What you are asked to do:
Where in the data does the word "memoire" appear? Find those lines and copy them.

§

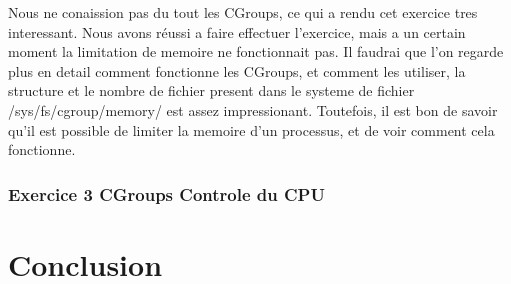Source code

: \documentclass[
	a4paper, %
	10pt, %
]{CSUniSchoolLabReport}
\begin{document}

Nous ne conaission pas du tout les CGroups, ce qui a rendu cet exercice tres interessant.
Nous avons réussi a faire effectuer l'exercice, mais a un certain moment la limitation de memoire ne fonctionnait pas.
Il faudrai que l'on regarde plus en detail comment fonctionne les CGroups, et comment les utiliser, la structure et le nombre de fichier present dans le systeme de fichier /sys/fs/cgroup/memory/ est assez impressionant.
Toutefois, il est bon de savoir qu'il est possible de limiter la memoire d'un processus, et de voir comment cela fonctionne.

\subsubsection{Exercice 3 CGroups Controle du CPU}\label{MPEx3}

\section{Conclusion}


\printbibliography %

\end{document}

§

Answer space:
Nous avons réussi a faire effectuer l'exercice, mais a un certain moment la limitation de memoire ne fonctionnait pas.
Toutefois, il est bon de savoir qu'il est possible de limiter la memoire d'un processus, et de voir comment cela fonctionne.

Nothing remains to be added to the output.